On Friday, about the same time that the Supreme Court issued its decision in the Texas case, a federal appeals court in Boston said the administration had to keep giving immigrants a 15-day warning period before deporting them to countries other than their own if they had reason to fear being sent there.

That decision came in a case in which immigration lawyers have accused Trump officials of sending a handful of men from the U.S. naval base in Guantánamo Bay, Cuba, to El Salvador without sufficient warning. In a related development, the district judge overseeing the case ruled this month that plans by the administration to deport a group of immigrants to Libya would violate his order requiring due process before people are sent to countries not their own where they might face persecution.

In its Friday ruling, the Supreme Court noted that the issue of due process was “particularly weighty” for immigrants confronting deportation because the Trump administration has consistently refused to bring back people who were sent out of the country, even if their removals were in error.

Moreover, the justices noted, those who have been removed to El Salvador could face “indefinite detention” there.
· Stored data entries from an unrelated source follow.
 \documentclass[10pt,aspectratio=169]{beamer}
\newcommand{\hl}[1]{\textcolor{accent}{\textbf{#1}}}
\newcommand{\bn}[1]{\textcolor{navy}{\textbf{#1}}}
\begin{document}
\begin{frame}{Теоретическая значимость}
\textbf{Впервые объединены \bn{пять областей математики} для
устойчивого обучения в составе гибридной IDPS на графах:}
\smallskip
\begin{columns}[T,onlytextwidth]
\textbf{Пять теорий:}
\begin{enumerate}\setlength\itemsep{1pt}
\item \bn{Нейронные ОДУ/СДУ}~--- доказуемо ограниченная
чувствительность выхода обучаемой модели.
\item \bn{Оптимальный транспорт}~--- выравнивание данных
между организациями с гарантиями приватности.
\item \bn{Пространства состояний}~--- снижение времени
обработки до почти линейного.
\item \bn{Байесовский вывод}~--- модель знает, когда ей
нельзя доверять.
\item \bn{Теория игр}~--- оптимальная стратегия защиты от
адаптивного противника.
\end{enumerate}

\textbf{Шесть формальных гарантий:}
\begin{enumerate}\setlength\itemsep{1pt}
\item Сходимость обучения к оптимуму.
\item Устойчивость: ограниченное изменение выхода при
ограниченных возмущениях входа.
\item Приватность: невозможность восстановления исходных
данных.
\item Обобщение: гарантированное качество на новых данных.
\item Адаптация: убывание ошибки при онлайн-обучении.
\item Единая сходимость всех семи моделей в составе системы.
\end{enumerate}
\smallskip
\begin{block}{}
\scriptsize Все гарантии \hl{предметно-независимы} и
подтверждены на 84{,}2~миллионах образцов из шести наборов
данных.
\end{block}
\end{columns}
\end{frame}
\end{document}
“The justices are well aware that the administration is manipulating the process as much as possible to avoid judicial review, and the court is going to put a stop to it,” said Amanda Frost, a law professor at the University of Virginia.

The justices focused in particular on the case of Kilmar Abrego Garcia, a Maryland man who was flown to El Salvador in March even though a previous court order had expressly prohibited him from being sent there.
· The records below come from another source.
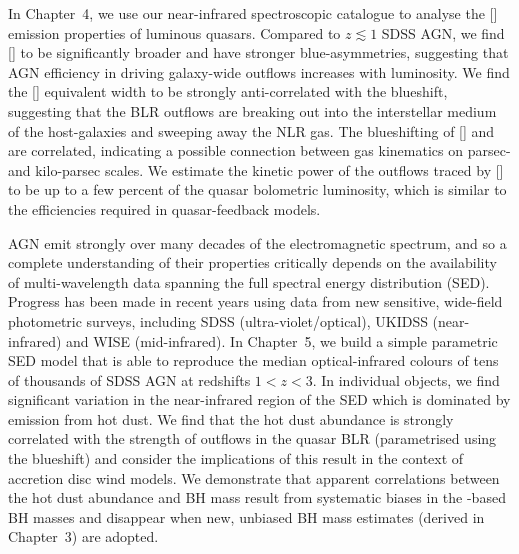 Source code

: \documentclass[a4paper,11pt]{article}
\newcommand\ion[2]{\text{#1\,\textsc{\lowercase{#2}}}}
\begin{document}
In Chapter~4, we use our near-infrared spectroscopic catalogue to analyse the [\ion{O}{III}] emission properties of luminous quasars. 
Compared to $z \lesssim 1$ SDSS AGN, we find [\ion{O}{III}] to be significantly broader and have stronger blue-asymmetries, suggesting that AGN efficiency in driving galaxy-wide outflows increases with luminosity. 
We find the [\ion{O}{III}] equivalent width to be strongly anti-correlated with the \ion{C}{IV} blueshift, suggesting that the BLR outflows are breaking out into the interstellar medium of the host-galaxies and sweeping away the NLR gas. 
The blueshifting of [\ion{O}{III}] and \ion{C}{IV} are correlated, indicating a possible connection between gas kinematics on parsec- and kilo-parsec scales. 
We estimate the kinetic power of the outflows traced by [\ion{O}{III}] to be up to a few percent of the quasar bolometric luminosity, which is similar to the efficiencies required in quasar-feedback models. 

AGN emit strongly over many decades of the electromagnetic spectrum, and so a complete understanding of their properties critically depends on the availability of multi-wavelength data spanning the full spectral energy distribution (SED). 
Progress has been made in recent years using data from new sensitive, wide-field photometric surveys, including SDSS (ultra-violet/optical), UKIDSS (near-infrared) and WISE (mid-infrared). 
In Chapter~5, we build a simple parametric SED model that is able to reproduce the median optical-infrared colours of tens of thousands of SDSS AGN at redshifts $1 < z < 3$. 
In individual objects, we find significant variation in the near-infrared region of the SED which is dominated by emission from hot dust.   
We find that the hot dust abundance is strongly correlated with the strength of outflows in the quasar BLR (parametrised using the \ion{C}{IV} blueshift) and consider the implications of this result in the context of accretion disc wind models.
We demonstrate that apparent correlations between the hot dust abundance and BH mass result from systematic biases in the \ion{C}{IV}-based BH masses and disappear when new, unbiased BH mass estimates (derived in Chapter~3) are adopted. 
\end{document}

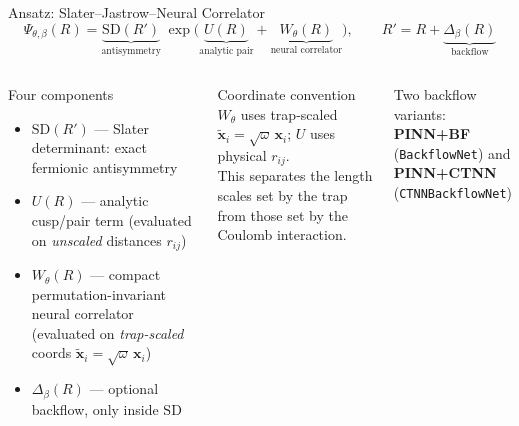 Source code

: \documentclass[aspectratio=169,10pt]{beamer}
\begin{document}
\begin{frame}{Ansatz: Slater--Jastrow--Neural Correlator}
  \begin{equation*}
    \Psi_{\theta,\beta}(R)
    = \underbrace{\mathrm{SD}(R')}_{\text{antisymmetry}}\;
      \exp\!\bigl(
        \underbrace{U(R)}_{\text{analytic pair}}
        +\underbrace{W_\theta(R)}_{\text{neural correlator}}
      \bigr),
    \qquad
    R' = R + \underbrace{\Delta_\beta(R)}_{\text{backflow}}
  \end{equation*}

  \vspace{0.2cm}
  \begin{columns}[T]
      \begin{block}{Four components}
        \begin{itemize}
          \item $\mathrm{SD}(R')$ — Slater determinant: exact fermionic
                antisymmetry
          \item $U(R)$ — analytic cusp/pair term (evaluated on \emph{unscaled}
                distances $r_{ij}$)
          \item $W_\theta(R)$ — compact permutation-invariant neural correlator
                (evaluated on \emph{trap-scaled} coords $\tilde{\mathbf x}_i
                = \sqrt\omega\,\mathbf x_i$)
          \item $\Delta_\beta(R)$ — optional backflow, only inside $\mathrm{SD}$
        \end{itemize}
      \end{block}
      \begin{alertblock}{Coordinate convention}
        $W_\theta$ uses trap-scaled $\tilde{\mathbf x}_i=\sqrt\omega\,\mathbf x_i$;
        $U$ uses physical $r_{ij}$.\\[5pt]
        This separates the length scales set by the trap from those set by the
        Coulomb interaction.
      \end{alertblock}
      \vspace{0.3cm}
      Two backflow variants:\\
      \textbf{PINN+BF} (\texttt{BackflowNet}) and\\
      \textbf{PINN+CTNN} (\texttt{CTNNBackflowNet})
  \end{columns}
\end{frame}
\end{document}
Abrego Garcia is still in El Salvador despite the fact that the Supreme Court ordered the White House more than a month ago to “facilitate” his release from Salvadoran custody. As part of their decision, the justices told Trump officials that they had to provide Abrego Garcia with the same due process that he would have been afforded had he not been improperly deported.

Their insistence on due process for Abrego Garcia has been echoed by Judge Paula Xinis, the trial judge hearing the case, and by Judge J. Harvie Wilkinson, a prominent conservative appeals court judge who issued a scathing ruling on it in April.

“It is difficult in some cases to get to the very heart of the matter, but in this case, it is not hard at all,” Wilkinson wrote. “The government is asserting a right to stash away residents of this country in foreign prisons without the semblance of due process that is the foundation of our constitutional order.”

The Supreme Court has not laid out exactly what due process might look like for Abrego Garcia and whether giving him his full slate of rights would require bringing him back to the United States.

The case is now entangled in a contentious effort by Xinis to determine exactly what the White House has and has not done to comply with the instructions from the justices. But it is almost certain to return to the Supreme Court, which could at that point provide a more detailed road map in the case.

The Supreme Court has taken a similar approach in the Texas case involving the Alien Enemies Act. As part of its ruling Friday, it sent the matter back to the 5th U.S. Circuit Court of Appeals with instructions to hash out how much — and what sort of — notice that immigrants should be given before being deported under the law.